CERTAINS ÉCRIVAINS ont une muse. Jean-Paul Enthoven, lui, a un «harem mental». Neuf femmes le composent. En séducteur averti, l'auteur a pris soin de ne placer dans ce panthéon rêvé que des dames qui appartiennent au domaine public – Louise Brooks, Louise de Vilmorin, Marie Bonaparte, Françoise Dorléac, Zelda Fitzgerald, Laure, Nancy Cunard, Françoise Sagan – à l'exception d'une seule, la dernière, vivante et anonyme, qui donne son titre à l'ouvrage. Ces neuf-là, comme l'auteur s'en explique en introduction, résument «à elles seules, sur des registres distincts, tout le chaos de joies et de déconvenues qui encombraient (ses) relations avec les créatures bien réelles qui (l)'intriguaient dans la vraie vie».
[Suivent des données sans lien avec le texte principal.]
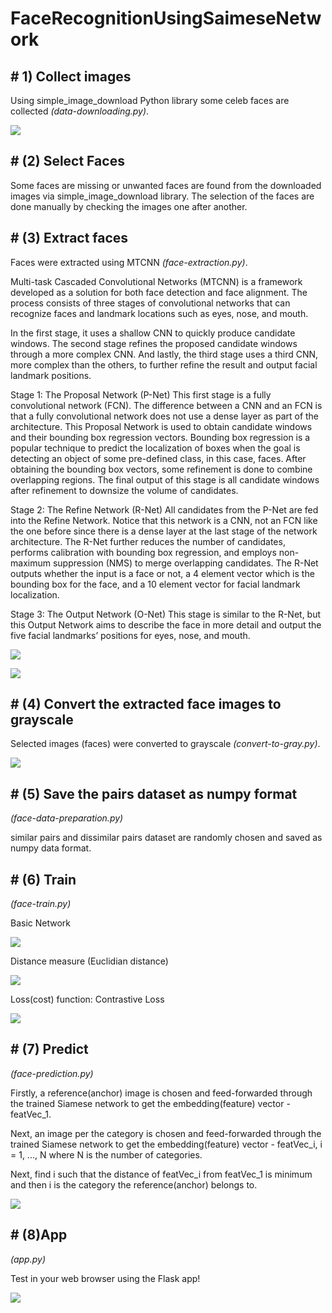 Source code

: # FaceRecognitionUsingSaimeseNetwork

## **# 1) Collect images**

Using simple_image_download Python library some celeb faces are collected _(data-downloading.py)_.

![](https://github.com/Ash1sh7/FaceRecognitionUsingSaimeseNetwork/blob/main/wiki_images/IMAGE%2013.JPG)

## **# (2) Select Faces**

Some faces are missing or unwanted faces are found from the downloaded images via simple_image_download library.
The selection of the faces are done manually by checking the images one after another.

## **# (3) Extract faces**

Faces were extracted using MTCNN _(face-extraction.py)_.

Multi-task Cascaded Convolutional Networks (MTCNN) is a framework developed as a solution for both face detection and face alignment. The process consists of three stages of convolutional networks that can recognize faces and landmark locations such as eyes, nose, and mouth.

In the first stage, it uses a shallow CNN to quickly produce candidate windows. The second stage refines the proposed candidate windows through a more complex CNN. And lastly, the third stage uses a third CNN, more complex than the others, to further refine the result and output facial landmark positions.

Stage 1: The Proposal Network (P-Net)
This first stage is a fully convolutional network (FCN). The difference between a CNN and an FCN is that a fully convolutional network does not use a dense layer as part of the architecture. This Proposal Network is used to obtain candidate windows and their bounding box regression vectors.
Bounding box regression is a popular technique to predict the localization of boxes when the goal is detecting an object of some pre-defined class, in this case, faces. After obtaining the bounding box vectors, some refinement is done to combine overlapping regions. The final output of this stage is all candidate windows after refinement to downsize the volume of candidates.

Stage 2: The Refine Network (R-Net)
All candidates from the P-Net are fed into the Refine Network. Notice that this network is a CNN, not an FCN like the one before since there is a dense layer at the last stage of the network architecture. The R-Net further reduces the number of candidates, performs calibration with bounding box regression, and employs non-maximum suppression (NMS) to merge overlapping candidates.
The R-Net outputs whether the input is a face or not, a 4 element vector which is the bounding box for the face, and a 10 element vector for facial landmark localization.

Stage 3: The Output Network (O-Net)
This stage is similar to the R-Net, but this Output Network aims to describe the face in more detail and output the five facial landmarks’ positions for eyes, nose, and mouth.

![](https://github.com/Ash1sh7/FaceRecognitionUsingSaimeseNetwork/blob/main/wiki_images/IMAGE%205.png)

![](https://github.com/Ash1sh7/FaceRecognitionUsingSaimeseNetwork/blob/main/wiki_images/IMAGE%207.JPG)

## **# (4) Convert the extracted face images to grayscale**

Selected images (faces) were converted to grayscale _(convert-to-gray.py)_.

![](https://github.com/Ash1sh7/FaceRecognitionUsingSaimeseNetwork/blob/main/wiki_images/IMAGE%206.JPG)

## **# (5) Save the pairs dataset as numpy format**
_(face-data-preparation.py)_

similar pairs and dissimilar pairs dataset are randomly chosen and saved as numpy data format.

## **# (6) Train**
_(face-train.py)_

Basic Network

![](https://github.com/Ash1sh7/FaceRecognitionUsingSaimeseNetwork/blob/main/wiki_images/IMAGE%208.jpg)

Distance measure (Euclidian distance)

![](https://github.com/Ash1sh7/FaceRecognitionUsingSaimeseNetwork/blob/main/wiki_images/IMAGE%2011.JPG)

Loss(cost) function: Contrastive Loss

![](https://github.com/Ash1sh7/FaceRecognitionUsingSaimeseNetwork/blob/main/wiki_images/IMAGE%2012.JPG)

## **# (7) Predict**
_(face-prediction.py)_

Firstly, a reference(anchor) image is chosen and feed-forwarded through the trained Siamese network to get the embedding(feature) vector - featVec_1.

Next, an image per the category is chosen and feed-forwarded through the trained Siamese network to get the embedding(feature) vector - featVec_i, i = 1, ..., N where N is the number of categories.

Next, find i such that the distance of featVec_i from featVec_1 is minimum and then i is the category the reference(anchor) belongs to.

![](https://github.com/Ash1sh7/FaceRecognitionUsingSaimeseNetwork/blob/main/wiki_images/IMAGE%209.jpg)

## **# (8)App**
_(app.py)_

Test in your web browser using the Flask app!

![](https://github.com/Ash1sh7/FaceRecognitionUsingSaimeseNetwork/blob/main/wiki_images/IMAGE%2010.jpg)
Pour aller vite, on pourrait comparer sa démarche à ces enquêtes dont les magazines féminins sont friands et qui dressent une nomenclature des différents caractères de femme. Les lectrices pourront jouer à «qui est qui». Quant au lecteur mâle, Enthoven lui offre un précieux vade-mecum des relations avec l'autre sexe.
A cet exercice-là, Enthoven, homme de lettres et du monde, révèle une perspicacité et un style qui le rapprochent des moralistes français. Il décèle les véritables ressorts de l'action : «La plupart des êtres qui s'allongent sur un divan y guettent moins leur guérison, ou quelque autre bénéfice secondaire, que la preuve qu'ils n'étaient presque pour rien dans le mal qu'ils ont fait ou subi.» Il croque sur le vif, avec acuité et cruauté : «A Venise, Nancy Cunard décide d'assumer son allure d'oiseau. Un visage pointu. Des cheveux presque jaunes. Une conversation parsemée de coups de bec. Des gestes en saccades. Des trilles. Une façon bien à elle de picorer les humains comme autant de miettes.» Les écrivains qui n'ont pas de voix intérieure et cherchent à se connaître dans le regard des autres sont des observateurs hors pair.
Au-delà de leur différence, toutes ces femmes ont un air de famille. Avec Les Enfants de Saturne, la dizaine d'écrivains dont Enthoven avait fait une galerie de portraits dans le livre du même nom, elles forment la fraternité élective de l'auteur. Artistes dans l'âme, elles ont été «soucieuses d'incendier leur vie et d'en faire une oeuvre mémorable». Car pour plaire à ces messieurs, il faut, mesdames, prendre soin de votre tournure d'esprit et de corps ; en aucun cas être un écrivain majeur, une sainte ou une héroïne. Il n'y a que la forme qui compte. «J'avais toujours jugé les femmes, et même le reste de l'humanité, à la noblesse ou à l'ignominie des mains», conclut Enthoven dont la seule morale est une esthétique. «Sagan n'était pas certaine d'avoir de grandes choses à déclarer mais de cette insécurité elle tira une oeuvre», écrit-il. Retournons-lui le compliment. Du sentiment de sa vacuité et du «parfum fugitif» qui émane des femmes qui savent leur temps compté, il tire une oeuvre qui a la «tristesse légère» d'un Watteau.